Elle s’est enfin référée aux articles L. 461-1, L. 461-5 et R. 461-9 du code de la sécurité sociale, au tableau 98 des maladies professionnelles, ainsi qu’à la jurisprudence pour soutenir que la CPAM devait s’assurer, avant toute prise en charge, que la maladie décrite par le médecin sur le certificat médical correspondait précisément à l’une des maladies énoncées dans le tableau. Or, la SASU HARMONIE AMBULANCE allègue que la caractérisation de la maladie de Monsieur [K] était incomplète dès lors qu’aucune précision n’avait été apportée quant à l’existence d’une atteinte radiculaire de topographie concordante.
En défense, la Caisse Primaire d’Assurance Maladie du Lot, valablement représentée, a conclu au débouté.
Au soutien de ses intérêts, la Caisse Primaire d’Assurance Maladie du Lot s’est fondée sur les articles R. 441-14 et R. 461-9 du code de la sécurité sociale ainsi que sur la jurisprudence pour affirmer que les certificats médicaux de prolongation n’avaient pas à figurer dans le dossier consultable par l’employeur puisqu’ils ne lui font pas grief.

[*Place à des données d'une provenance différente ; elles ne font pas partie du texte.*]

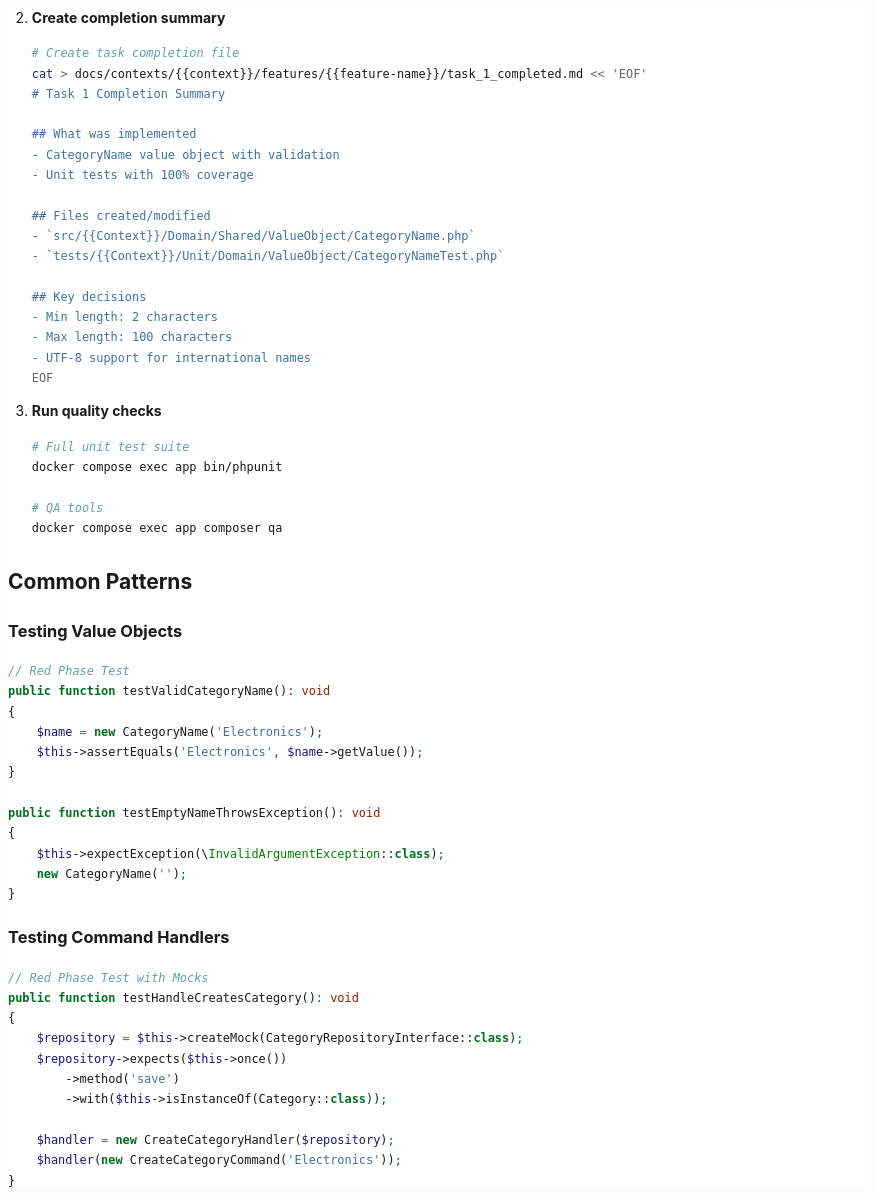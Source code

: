 2. **Create completion summary**
   ```bash
   # Create task completion file
   cat > docs/contexts/{{context}}/features/{{feature-name}}/task_1_completed.md << 'EOF'
   # Task 1 Completion Summary
   
   ## What was implemented
   - CategoryName value object with validation
   - Unit tests with 100% coverage
   
   ## Files created/modified
   - `src/{{Context}}/Domain/Shared/ValueObject/CategoryName.php`
   - `tests/{{Context}}/Unit/Domain/ValueObject/CategoryNameTest.php`
   
   ## Key decisions
   - Min length: 2 characters
   - Max length: 100 characters
   - UTF-8 support for international names
   EOF
   ```

3. **Run quality checks**
   ```bash
   # Full unit test suite
   docker compose exec app bin/phpunit
   
   # QA tools
   docker compose exec app composer qa
   ```

## Common Patterns

### Testing Value Objects
```php
// Red Phase Test
public function testValidCategoryName(): void
{
    $name = new CategoryName('Electronics');
    $this->assertEquals('Electronics', $name->getValue());
}

public function testEmptyNameThrowsException(): void
{
    $this->expectException(\InvalidArgumentException::class);
    new CategoryName('');
}
```

### Testing Command Handlers
```php
// Red Phase Test with Mocks
public function testHandleCreatesCategory(): void
{
    $repository = $this->createMock(CategoryRepositoryInterface::class);
    $repository->expects($this->once())
        ->method('save')
        ->with($this->isInstanceOf(Category::class));
    
    $handler = new CreateCategoryHandler($repository);
    $handler(new CreateCategoryCommand('Electronics'));
}
```
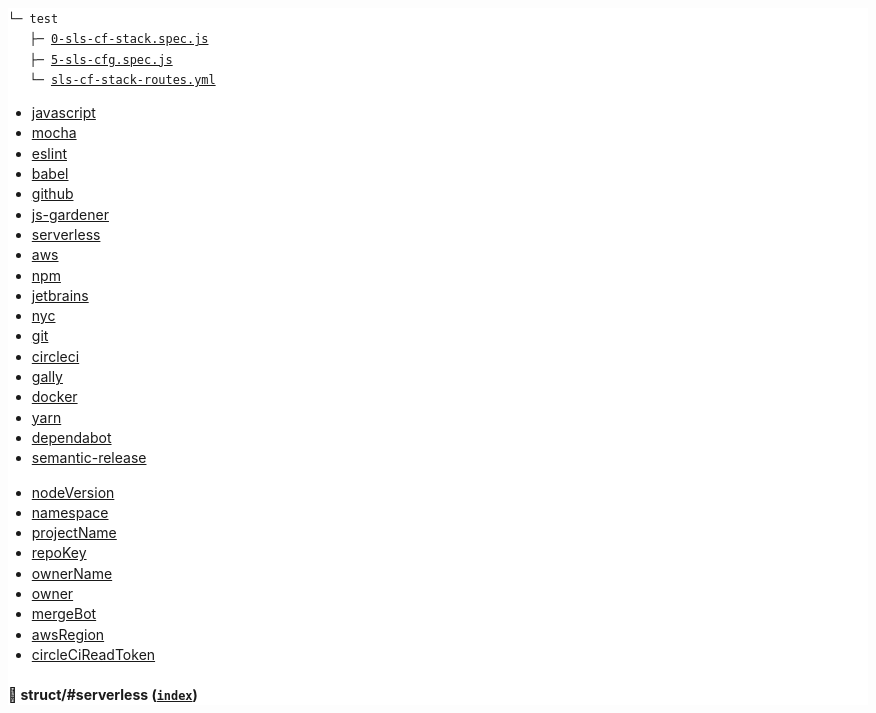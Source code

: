 <code>└─&nbsp;test</code><br/>
<code>&nbsp;&nbsp;&nbsp;├─&nbsp;<a href="#blackfluxrobo-config-plugin-target-ref-test0-sls-cf-stackspecjs">0-sls-cf-stack.spec.js</a></code><br/>
<code>&nbsp;&nbsp;&nbsp;├─&nbsp;<a href="#blackfluxrobo-config-plugin-target-ref-test5-sls-cfgspecjs">5-sls-cfg.spec.js</a></code><br/>
<code>&nbsp;&nbsp;&nbsp;└─&nbsp;<a href="#blackfluxrobo-config-plugin-target-ref-testsls-cf-stack-routesyml">sls-cf-stack-routes.yml</a></code><br/>
        </ul>
      </td>
      <td align="left" valign="top">
        <ul>
          <li><a href="#blackfluxrobo-config-plugin-req-ref-javascript">javascript</a></li>
          <li><a href="#blackfluxrobo-config-plugin-req-ref-mocha">mocha</a></li>
          <li><a href="#blackfluxrobo-config-plugin-req-ref-eslint">eslint</a></li>
          <li><a href="#blackfluxrobo-config-plugin-req-ref-babel">babel</a></li>
          <li><a href="#blackfluxrobo-config-plugin-req-ref-github">github</a></li>
          <li><a href="#blackfluxrobo-config-plugin-req-ref-js-gardener">js-gardener</a></li>
          <li><a href="#blackfluxrobo-config-plugin-req-ref-serverless">serverless</a></li>
          <li><a href="#blackfluxrobo-config-plugin-req-ref-aws">aws</a></li>
          <li><a href="#blackfluxrobo-config-plugin-req-ref-npm">npm</a></li>
          <li><a href="#blackfluxrobo-config-plugin-req-ref-jetbrains">jetbrains</a></li>
          <li><a href="#blackfluxrobo-config-plugin-req-ref-nyc">nyc</a></li>
          <li><a href="#blackfluxrobo-config-plugin-req-ref-git">git</a></li>
          <li><a href="#blackfluxrobo-config-plugin-req-ref-circleci">circleci</a></li>
          <li><a href="#blackfluxrobo-config-plugin-req-ref-gally">gally</a></li>
          <li><a href="#blackfluxrobo-config-plugin-req-ref-docker">docker</a></li>
          <li><a href="#blackfluxrobo-config-plugin-req-ref-yarn">yarn</a></li>
          <li><a href="#blackfluxrobo-config-plugin-req-ref-dependabot">dependabot</a></li>
          <li><a href="#blackfluxrobo-config-plugin-req-ref-semantic-release">semantic-release</a></li>
        </ul>
      </td>
      <td align="left" valign="top">
        <ul>
          <li><a href="#blackfluxrobo-config-plugin-var-ref-nodeversion">nodeVersion</a></li>
          <li><a href="#blackfluxrobo-config-plugin-var-ref-namespace">namespace</a></li>
          <li><a href="#blackfluxrobo-config-plugin-var-ref-projectname">projectName</a></li>
          <li><a href="#blackfluxrobo-config-plugin-var-ref-repokey">repoKey</a></li>
          <li><a href="#blackfluxrobo-config-plugin-var-ref-ownername">ownerName</a></li>
          <li><a href="#blackfluxrobo-config-plugin-var-ref-owner">owner</a></li>
          <li><a href="#blackfluxrobo-config-plugin-var-ref-mergebot">mergeBot</a></li>
          <li><a href="#blackfluxrobo-config-plugin-var-ref-awsregion">awsRegion</a></li>
          <li><a href="#blackfluxrobo-config-plugin-var-ref-circlecireadtoken">circleCiReadToken</a></li>
        </ul>
      </td>
    </tr>
  </tbody>
</table>

#### :open_file_folder: <a name="blackfluxrobo-config-plugin-task-ref-structserverless">struct/#serverless</a> (<a href="#blackfluxrobo-config-plugin-task-idx-ref-structserverless">`index`</a>)
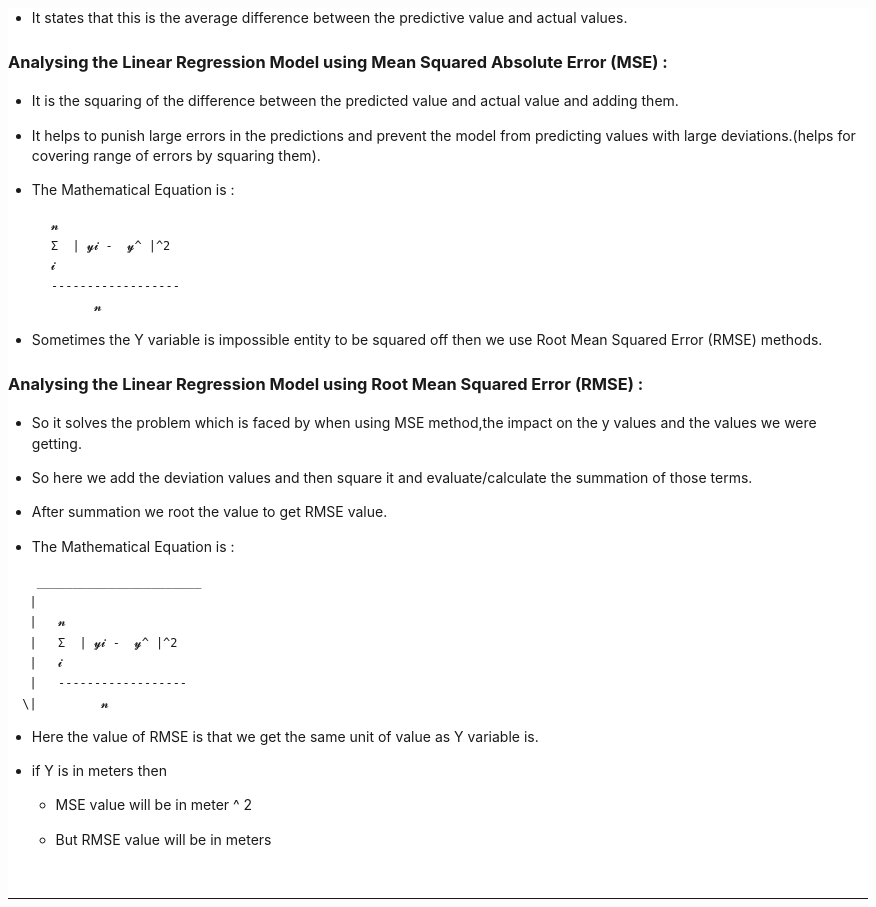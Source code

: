 - It states that this is the average difference between the predictive value and actual values.

### Analysing the Linear Regression Model using Mean Squared Absolute Error (MSE) :

- It is the squaring of the difference between the predicted value and actual value and adding them.

- It helps to punish large errors in the predictions and prevent the model from predicting values with large deviations.(helps for covering range of errors by squaring them).

- The Mathematical Equation is :

```
      𝓷
      Σ  | 𝔂𝓲 -  𝔂^ |^2
      𝓲
      ------------------
            𝓷
```

- Sometimes the Y variable is impossible entity to be squared off then we use Root Mean Squared Error (RMSE) methods.

### Analysing the Linear Regression Model using Root Mean Squared Error (RMSE) :

- So it solves the problem which is faced by when using MSE method,the impact on the y values and the values we were getting.


- So here we add the deviation values and then square it and evaluate/calculate the summation of those terms.

- After summation we root the value to get RMSE value.

- The Mathematical Equation is :

```
    _______________________
   |
   |   𝓷
   |   Σ  | 𝔂𝓲 -  𝔂^ |^2
   |   𝓲
   |   ------------------
  \|         𝓷

```

- Here the value of RMSE is that we get the same unit of value as Y variable is.

- if Y is in meters then  

   - MSE value will be in meter ^ 2

   - But RMSE value will be in meters


<br>

---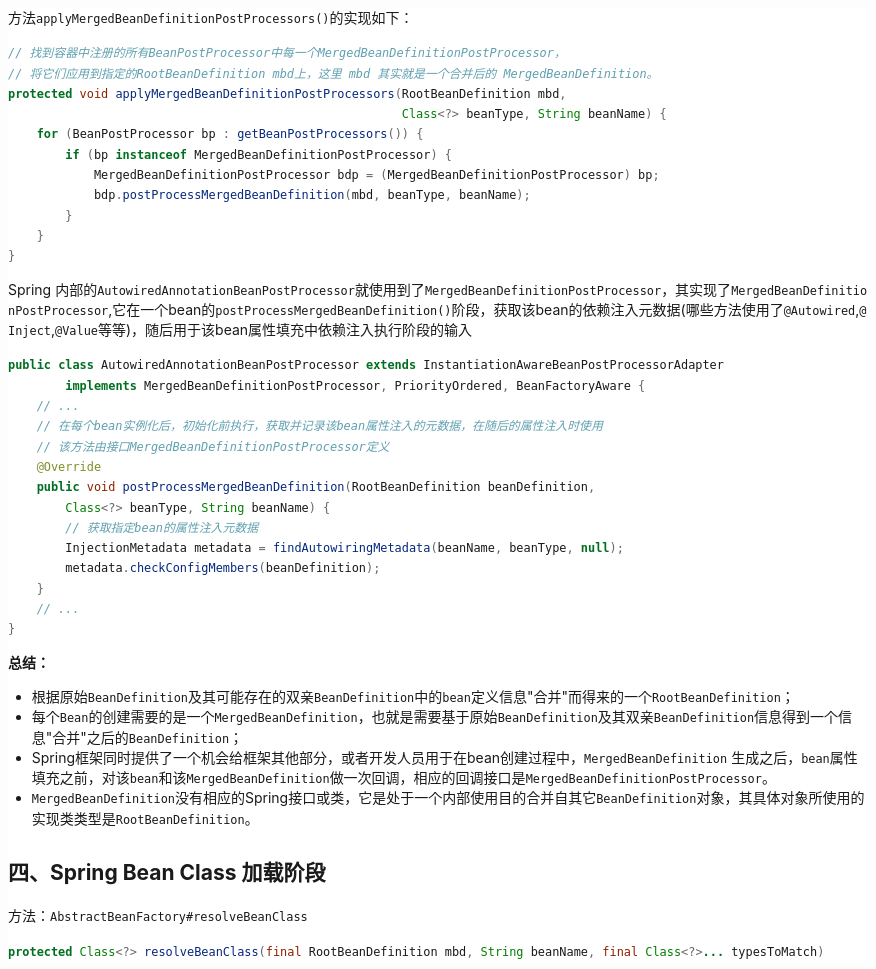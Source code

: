 方法`applyMergedBeanDefinitionPostProcessors()`的实现如下：

```java
// 找到容器中注册的所有BeanPostProcessor中每一个MergedBeanDefinitionPostProcessor，
// 将它们应用到指定的RootBeanDefinition mbd上，这里 mbd 其实就是一个合并后的 MergedBeanDefinition。
protected void applyMergedBeanDefinitionPostProcessors(RootBeanDefinition mbd, 
                                                       Class<?> beanType, String beanName) {
    for (BeanPostProcessor bp : getBeanPostProcessors()) {
        if (bp instanceof MergedBeanDefinitionPostProcessor) {
            MergedBeanDefinitionPostProcessor bdp = (MergedBeanDefinitionPostProcessor) bp;
            bdp.postProcessMergedBeanDefinition(mbd, beanType, beanName);
        }
    }
}

```

Spring 内部的`AutowiredAnnotationBeanPostProcessor`就使用到了`MergedBeanDefinitionPostProcessor`，其实现了`MergedBeanDefinitionPostProcessor`,它在一个bean的`postProcessMergedBeanDefinition()`阶段，获取该bean的依赖注入元数据(哪些方法使用了`@Autowired`,`@Inject`,`@Value`等等)，随后用于该bean属性填充中依赖注入执行阶段的输入

```java
public class AutowiredAnnotationBeanPostProcessor extends InstantiationAwareBeanPostProcessorAdapter
		implements MergedBeanDefinitionPostProcessor, PriorityOrdered, BeanFactoryAware {
	// ...		
	// 在每个bean实例化后，初始化前执行，获取并记录该bean属性注入的元数据，在随后的属性注入时使用
	// 该方法由接口MergedBeanDefinitionPostProcessor定义
	@Override
	public void postProcessMergedBeanDefinition(RootBeanDefinition beanDefinition, 
		Class<?> beanType, String beanName) {
		// 获取指定bean的属性注入元数据
		InjectionMetadata metadata = findAutowiringMetadata(beanName, beanType, null);
		metadata.checkConfigMembers(beanDefinition);
	}
	// ...
}
```



**总结：**

- 根据原始`BeanDefinition`及其可能存在的双亲`BeanDefinition`中的`bean`定义信息"合并"而得来的一个`RootBeanDefinition`；
- 每个`Bean`的创建需要的是一个`MergedBeanDefinition`，也就是需要基于原始`BeanDefinition`及其双亲`BeanDefinition`信息得到一个信息"合并"之后的`BeanDefinition`；
- Spring框架同时提供了一个机会给框架其他部分，或者开发人员用于在bean创建过程中，`MergedBeanDefinition` 生成之后，`bean`属性填充之前，对该`bean`和该`MergedBeanDefinition`做一次回调，相应的回调接口是`MergedBeanDefinitionPostProcessor`。
- `MergedBeanDefinition`没有相应的Spring接口或类，它是处于一个内部使用目的合并自其它`BeanDefinition`对象，其具体对象所使用的实现类类型是`RootBeanDefinition`。


## 四、Spring Bean Class 加载阶段

方法：`AbstractBeanFactory#resolveBeanClass`
```java
protected Class<?> resolveBeanClass(final RootBeanDefinition mbd, String beanName, final Class<?>... typesToMatch)
```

Elle s’est également référée à l’article R. 461-10 du code de la sécurité sociale pour soutenir que seul le non-respect du délai de 10 jours francs pour formuler des observations avant transmission du dossier au CRRMP pouvait être sanctionné par l’inopposabilité de la décision de prise en charge ; et pour faire valoir qu’en tout état de cause, le délai de 30 jours pour enrichir le dossier débutait à compter de la saisine du CRRMP, laquelle s’était matérialisée par l’envoi aux parties d’un courrier les informant de cette saisine et des dates d’échéance.
La CPAM du Lot a enfin invoqué l’article L. 461-1 du code de la sécurité sociale ainsi que le tableau n° 98 des maladies professionnelles pour faire valoir que le constat figurant sur le certificat médical ne liait pas le médecin conseil, lequel avait valablement pu reconnaitre que toutes les conditions réglementaires du tableau étaient remplies dès lors qu’une IRM permettait de s’assurer de l’atteinte radiculaire de topographie concordante.
A l’issue de l’audience, la décision a été mise en délibéré au 3 février 2025, par mise à disposition au greffe.
PAR CES MOTIFS
Le Tribunal judiciaire, statuant publiquement par mise à disposition au greffe, par jugement contradictoire et rendu en premier ressort,
DECLARE inopposable sur la forme à la SASU HARMONIE AMBULANCE la décision de la Caisse Primaire d’Assurance Maladie du Lot en date du 1er février 2023 de prise en charge de la maladie de Monsieur [B] [K] du 21 janvier 2022 ;
REJETTE les autres demandes de chacune des parties ;
CONDAMNE la Caisse Primaire d’Assurance Maladie du Lot aux dépens.
Ainsi dit et jugé les jour, mois et an susdits.